Off-shoots of the Jones scandal

There’s so many off-shoot stories to the Alan Jones drama that it’s hard to know where to start.

First, let’s all agree that his comments about Julia Gillard’s late father “dying of shame” were inappropriate, out of line and offensive.

But surprising? Not really. Jones, the doyen of breakfast radio, has been bordering on such controversy for some time, and it was obvious that his relentless attacks on the Prime Minister were going to land him in trouble eventually.

Not because he’s wrong about her carbon tax lies or a range of Federal Government debacles, but because he has too often slid into personal attacks that only damage his own credibility, not that of Ms Gillard.

Last year, he verbally slapped her around for being about 10 minutes late to an interview on his program – the irony being that he only wasted more time chastising Ms Gillard for her tardiness, when he could have started firing questions in the national interest.

Then there’s the whole chaff bag line, a favourite of Jones for a while now. There’s plenty to criticise Julia Gillard about, and Jones is right in much of what he says about the Federal Government, but he does himself nor his listeners, to whom he holds a great responsibility, no favours by delivering personal attacks, unrelated to policy direction or the state of the nation.

The other unfortunate thing this whole episode does is tarnish further the reputation of talk radio, particularly amongst those whose radio dials are stuck on FM, blissfully unaware of many of the issues that we face as a world, a country, a state and a city. You know, the ones who think Kim Kardashian being in Australia is news.

Talk radio can be an exceptionally powerful tool that can turn wrongs into rights, expose the dirt of our society and help those most in need. It breaks news, it delivers results and can have an enormous and legitimately positive impact on an issue, big or small.

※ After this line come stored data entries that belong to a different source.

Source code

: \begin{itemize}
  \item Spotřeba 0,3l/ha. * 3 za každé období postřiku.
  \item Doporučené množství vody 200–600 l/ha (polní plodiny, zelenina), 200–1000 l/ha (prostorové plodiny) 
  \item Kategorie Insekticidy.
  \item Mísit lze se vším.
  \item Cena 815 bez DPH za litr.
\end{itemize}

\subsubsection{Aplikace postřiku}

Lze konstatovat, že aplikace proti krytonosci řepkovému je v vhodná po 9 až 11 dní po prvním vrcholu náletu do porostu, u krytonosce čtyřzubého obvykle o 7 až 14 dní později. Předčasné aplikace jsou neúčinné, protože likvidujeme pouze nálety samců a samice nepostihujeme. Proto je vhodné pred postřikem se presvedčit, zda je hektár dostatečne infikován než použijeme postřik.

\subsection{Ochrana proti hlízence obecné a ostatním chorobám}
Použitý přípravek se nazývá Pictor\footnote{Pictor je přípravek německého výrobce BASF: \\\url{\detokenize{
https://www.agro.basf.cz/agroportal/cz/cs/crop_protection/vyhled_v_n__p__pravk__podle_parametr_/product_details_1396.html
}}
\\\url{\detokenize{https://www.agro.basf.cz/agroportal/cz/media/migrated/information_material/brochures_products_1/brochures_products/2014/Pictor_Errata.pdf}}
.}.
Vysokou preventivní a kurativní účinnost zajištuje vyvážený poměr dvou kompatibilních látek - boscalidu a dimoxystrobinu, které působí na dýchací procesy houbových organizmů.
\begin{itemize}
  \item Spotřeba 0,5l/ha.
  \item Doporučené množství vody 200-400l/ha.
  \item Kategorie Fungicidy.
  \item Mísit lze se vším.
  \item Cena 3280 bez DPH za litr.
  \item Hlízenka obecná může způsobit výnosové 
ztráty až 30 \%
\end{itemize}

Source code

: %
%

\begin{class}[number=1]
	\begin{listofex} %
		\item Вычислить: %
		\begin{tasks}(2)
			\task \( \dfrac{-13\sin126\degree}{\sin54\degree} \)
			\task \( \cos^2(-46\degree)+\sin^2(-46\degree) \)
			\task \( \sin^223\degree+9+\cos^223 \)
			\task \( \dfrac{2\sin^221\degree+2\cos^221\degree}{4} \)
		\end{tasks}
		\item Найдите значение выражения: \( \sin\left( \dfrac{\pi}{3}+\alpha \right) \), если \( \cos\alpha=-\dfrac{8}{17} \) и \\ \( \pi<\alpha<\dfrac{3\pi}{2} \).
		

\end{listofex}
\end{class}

At its best, there is no better form of media anywhere on the planet. But at its worst, just like any power used wrongly, it can be very muddy. Jones’ listeners won’t go anywhere. I can almost guarantee you that most, if not all, of the signatures on petitions to sack him from 2GB have been signed by people who don’t listen to Jones anyway.

And I can also guarantee you that the sponsors and advertisers taking some sort of false moral ground by walking away from Jones will come back eventually.

They always do.

2GB won’t be sacking him, either. He owns a fair chunk of the station anyway, so I doubt he’ll be giving himself a termination letter.

In truth I don’t believe Jones really thinks he’s done all that much wrong. His apology and his actions over the last few days would suggest he regrets getting caught much more than he does making the comments.

So where to from here? Well, by this time next week the story will be over, and with any luck, this time around, Jones may just change his tact slightly. He will still be an attack dog, which is exactly what he is paid to be, but perhaps he’ll focus more on playing the game rather than the man.

A few side points to finish on.

Firstly, the argument over whether Jones’ comments should have been made public given they were at a private function is a mute point. Anyone who honestly believes Jones wouldn’t have been the first one to report it had the roles been reversed is kidding themselves.

Secondly, Wayne Swan should get back to worrying about the country’s finances rather then appointing himself President of the Alan Jones hate society. He would do well to take a leaf out of his Prime Minister’s book and shut his mouth on the issue, rather than writing opinion pieces calling Jones a “bullyboy” and a “whinger”, which in reality, makes him no better than Jones.

Jones’ comments were wrong.

And perhaps, in a way, they were the red light he needed to ensure his attacks and words are correctly targeted and more credible in the future.